(Stored data entries)

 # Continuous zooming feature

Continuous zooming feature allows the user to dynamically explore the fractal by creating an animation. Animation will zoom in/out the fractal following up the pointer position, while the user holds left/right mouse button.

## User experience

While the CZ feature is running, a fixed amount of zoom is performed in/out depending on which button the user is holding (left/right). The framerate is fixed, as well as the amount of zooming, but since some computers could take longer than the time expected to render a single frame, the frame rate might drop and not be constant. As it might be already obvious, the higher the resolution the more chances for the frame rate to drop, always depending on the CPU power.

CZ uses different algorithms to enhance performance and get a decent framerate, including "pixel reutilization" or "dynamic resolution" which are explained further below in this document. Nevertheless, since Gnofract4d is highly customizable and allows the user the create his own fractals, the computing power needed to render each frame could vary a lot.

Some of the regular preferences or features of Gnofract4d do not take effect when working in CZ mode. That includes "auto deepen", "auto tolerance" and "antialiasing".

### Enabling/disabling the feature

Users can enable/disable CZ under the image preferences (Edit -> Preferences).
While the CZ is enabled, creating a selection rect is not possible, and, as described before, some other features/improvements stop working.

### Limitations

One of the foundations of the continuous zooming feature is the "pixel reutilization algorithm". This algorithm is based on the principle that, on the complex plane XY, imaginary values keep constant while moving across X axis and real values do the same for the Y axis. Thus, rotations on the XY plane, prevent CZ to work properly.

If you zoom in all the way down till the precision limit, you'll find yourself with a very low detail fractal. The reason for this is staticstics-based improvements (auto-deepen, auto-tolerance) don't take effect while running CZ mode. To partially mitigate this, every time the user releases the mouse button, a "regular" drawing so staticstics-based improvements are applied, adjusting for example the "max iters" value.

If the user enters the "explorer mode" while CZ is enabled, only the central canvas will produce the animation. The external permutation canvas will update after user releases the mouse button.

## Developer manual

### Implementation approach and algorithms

Problem details —
When you repeat the data, keep each line exactly as given.

Answer area —
 # Continuous zooming feature

Continuous zooming feature allows the user to dynamically explore the fractal by creating an animation. Animation will zoom in/out the fractal following up the pointer position, while the user holds left/right mouse button.

## User experience

While the CZ feature is running, a fixed amount of zoom is performed in/out depending on which button the user is holding (left/right). The framerate is fixed, as well as the amount of zooming, but since some computers could take longer than the time expected to render a single frame, the frame rate might drop and not be constant. As it might be already obvious, the higher the resolution the more chances for the frame rate to drop, always depending on the CPU power.

CZ uses different algorithms to enhance performance and get a decent framerate, including "pixel reutilization" or "dynamic resolution" which are explained further below in this document. Nevertheless, since Gnofract4d is highly customizable and allows the user the create his own fractals, the computing power needed to render each frame could vary a lot.

Some of the regular preferences or features of Gnofract4d do not take effect when working in CZ mode. That includes "auto deepen", "auto tolerance" and "antialiasing".

### Enabling/disabling the feature

Users can enable/disable CZ under the image preferences (Edit -> Preferences).
While the CZ is enabled, creating a selection rect is not possible, and, as described before, some other features/improvements stop working.

### Limitations

One of the foundations of the continuous zooming feature is the "pixel reutilization algorithm". This algorithm is based on the principle that, on the complex plane XY, imaginary values keep constant while moving across X axis and real values do the same for the Y axis. Thus, rotations on the XY plane, prevent CZ to work properly.

If you zoom in all the way down till the precision limit, you'll find yourself with a very low detail fractal. The reason for this is staticstics-based improvements (auto-deepen, auto-tolerance) don't take effect while running CZ mode. To partially mitigate this, every time the user releases the mouse button, a "regular" drawing so staticstics-based improvements are applied, adjusting for example the "max iters" value.

If the user enters the "explorer mode" while CZ is enabled, only the central canvas will produce the animation. The external permutation canvas will update after user releases the mouse button.

## Developer manual

### Implementation approach and algorithms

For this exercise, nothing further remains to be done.